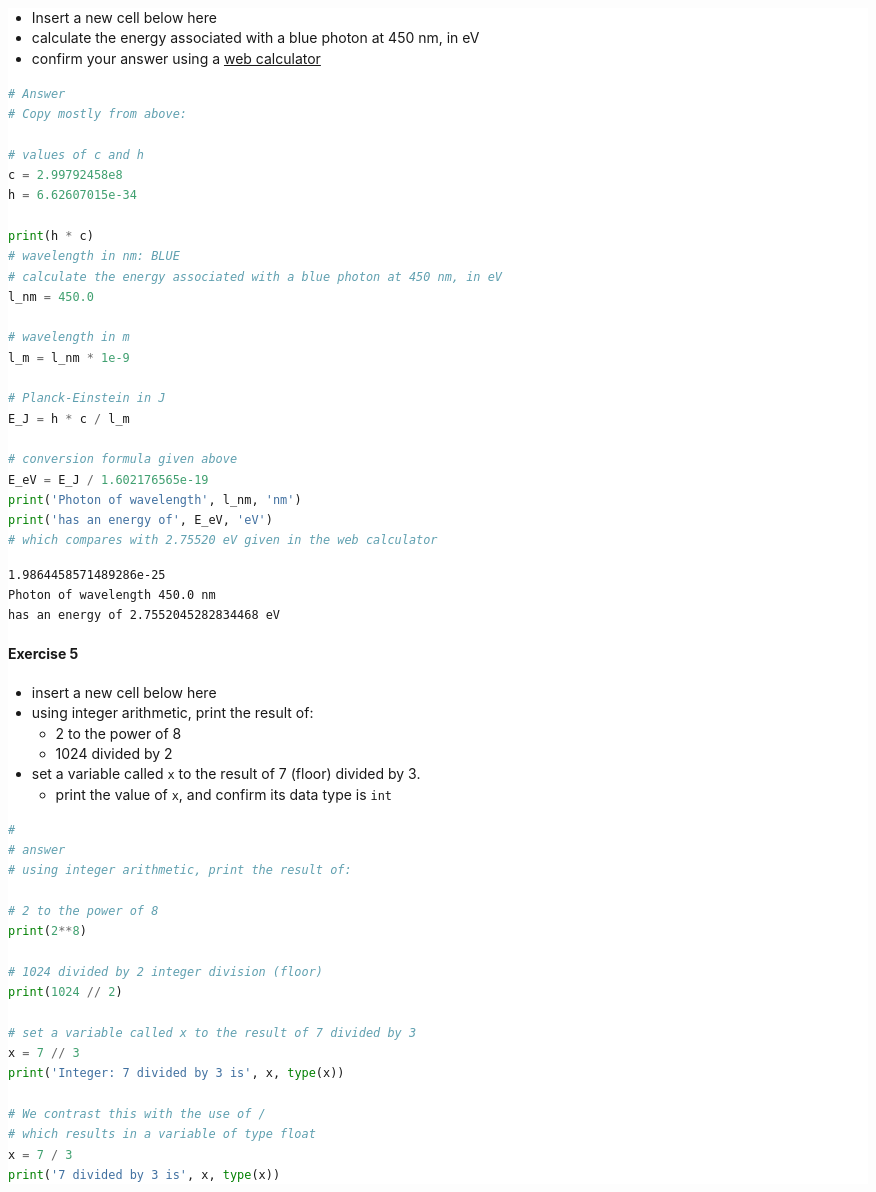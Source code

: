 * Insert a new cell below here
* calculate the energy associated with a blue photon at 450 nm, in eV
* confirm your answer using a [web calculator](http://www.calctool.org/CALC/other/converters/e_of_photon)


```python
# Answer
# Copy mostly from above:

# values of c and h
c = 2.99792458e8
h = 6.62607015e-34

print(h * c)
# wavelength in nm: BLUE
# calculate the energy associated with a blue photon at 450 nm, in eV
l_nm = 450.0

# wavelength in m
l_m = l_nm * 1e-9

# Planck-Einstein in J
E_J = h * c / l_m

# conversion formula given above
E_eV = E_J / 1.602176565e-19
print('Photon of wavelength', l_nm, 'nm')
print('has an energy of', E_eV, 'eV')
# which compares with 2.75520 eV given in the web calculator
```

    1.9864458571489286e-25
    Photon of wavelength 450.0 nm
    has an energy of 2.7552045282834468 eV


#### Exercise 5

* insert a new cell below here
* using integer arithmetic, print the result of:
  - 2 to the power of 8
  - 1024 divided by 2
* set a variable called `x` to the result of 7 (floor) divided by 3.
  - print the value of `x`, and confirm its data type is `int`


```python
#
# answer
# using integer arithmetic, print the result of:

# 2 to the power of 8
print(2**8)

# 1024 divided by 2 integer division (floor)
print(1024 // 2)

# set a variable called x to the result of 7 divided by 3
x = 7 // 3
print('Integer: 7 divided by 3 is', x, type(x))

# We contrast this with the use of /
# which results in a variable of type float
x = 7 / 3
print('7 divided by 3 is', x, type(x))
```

══════════

### Exercise objective
If a line of the records includes the string "which", copy it out.

### Output of the task
# which compares with 2.75520 eV given in the web calculator
# which results in a variable of type float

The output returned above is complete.